» DATA SHOWN:
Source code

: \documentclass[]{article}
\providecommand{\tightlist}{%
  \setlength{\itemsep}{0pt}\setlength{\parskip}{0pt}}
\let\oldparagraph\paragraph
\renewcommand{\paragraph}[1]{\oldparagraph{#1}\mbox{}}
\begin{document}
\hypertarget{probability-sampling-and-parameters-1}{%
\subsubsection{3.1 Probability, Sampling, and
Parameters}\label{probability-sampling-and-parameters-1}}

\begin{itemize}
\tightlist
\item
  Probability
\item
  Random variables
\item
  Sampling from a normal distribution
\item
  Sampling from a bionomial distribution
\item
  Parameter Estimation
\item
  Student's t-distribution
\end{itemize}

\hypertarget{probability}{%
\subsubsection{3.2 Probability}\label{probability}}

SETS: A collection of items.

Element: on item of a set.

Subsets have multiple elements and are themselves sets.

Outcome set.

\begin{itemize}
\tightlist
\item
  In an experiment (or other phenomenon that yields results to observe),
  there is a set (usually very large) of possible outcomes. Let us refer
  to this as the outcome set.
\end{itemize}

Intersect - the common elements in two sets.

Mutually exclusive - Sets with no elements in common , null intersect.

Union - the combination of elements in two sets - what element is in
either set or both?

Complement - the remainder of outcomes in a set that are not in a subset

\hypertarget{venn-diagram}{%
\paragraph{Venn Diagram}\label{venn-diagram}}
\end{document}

---

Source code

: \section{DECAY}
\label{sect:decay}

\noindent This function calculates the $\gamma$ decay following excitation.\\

==

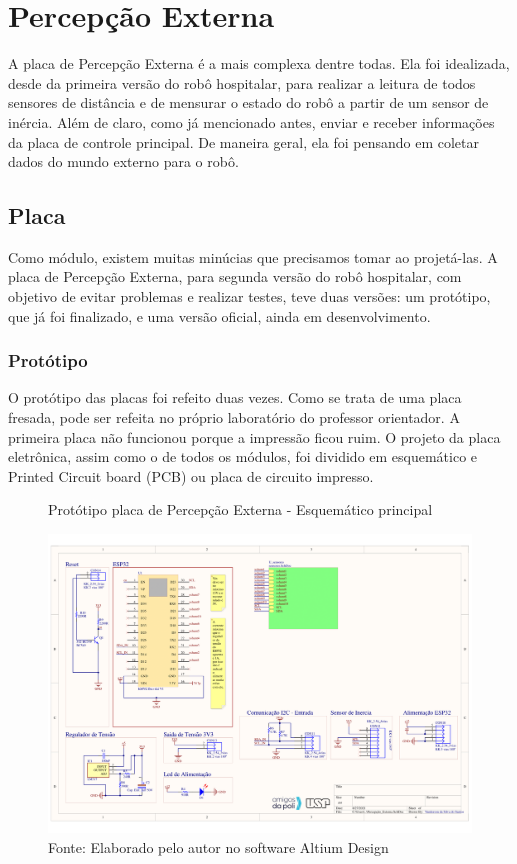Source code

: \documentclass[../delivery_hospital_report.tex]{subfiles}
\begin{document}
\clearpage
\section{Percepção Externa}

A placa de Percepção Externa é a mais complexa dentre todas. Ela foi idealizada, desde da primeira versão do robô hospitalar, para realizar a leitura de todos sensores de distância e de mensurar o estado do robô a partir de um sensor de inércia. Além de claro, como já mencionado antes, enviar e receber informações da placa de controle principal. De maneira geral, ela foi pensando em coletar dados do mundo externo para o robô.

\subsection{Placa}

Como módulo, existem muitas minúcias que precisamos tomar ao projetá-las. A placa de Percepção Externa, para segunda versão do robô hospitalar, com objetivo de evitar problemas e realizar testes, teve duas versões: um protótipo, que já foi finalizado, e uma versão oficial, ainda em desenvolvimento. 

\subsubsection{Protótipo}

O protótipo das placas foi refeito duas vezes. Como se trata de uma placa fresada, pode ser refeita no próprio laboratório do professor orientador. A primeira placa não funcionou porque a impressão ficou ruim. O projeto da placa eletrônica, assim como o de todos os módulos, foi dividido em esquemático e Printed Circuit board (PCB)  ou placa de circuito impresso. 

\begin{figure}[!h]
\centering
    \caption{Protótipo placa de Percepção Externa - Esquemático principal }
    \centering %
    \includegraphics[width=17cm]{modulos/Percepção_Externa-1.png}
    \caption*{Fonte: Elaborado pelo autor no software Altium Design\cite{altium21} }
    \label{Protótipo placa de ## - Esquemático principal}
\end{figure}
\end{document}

» WORK ITEM:
Using the entries above, state the number of lines that include "documentclass". Add nothing else.

» ANSWER SECTION:
2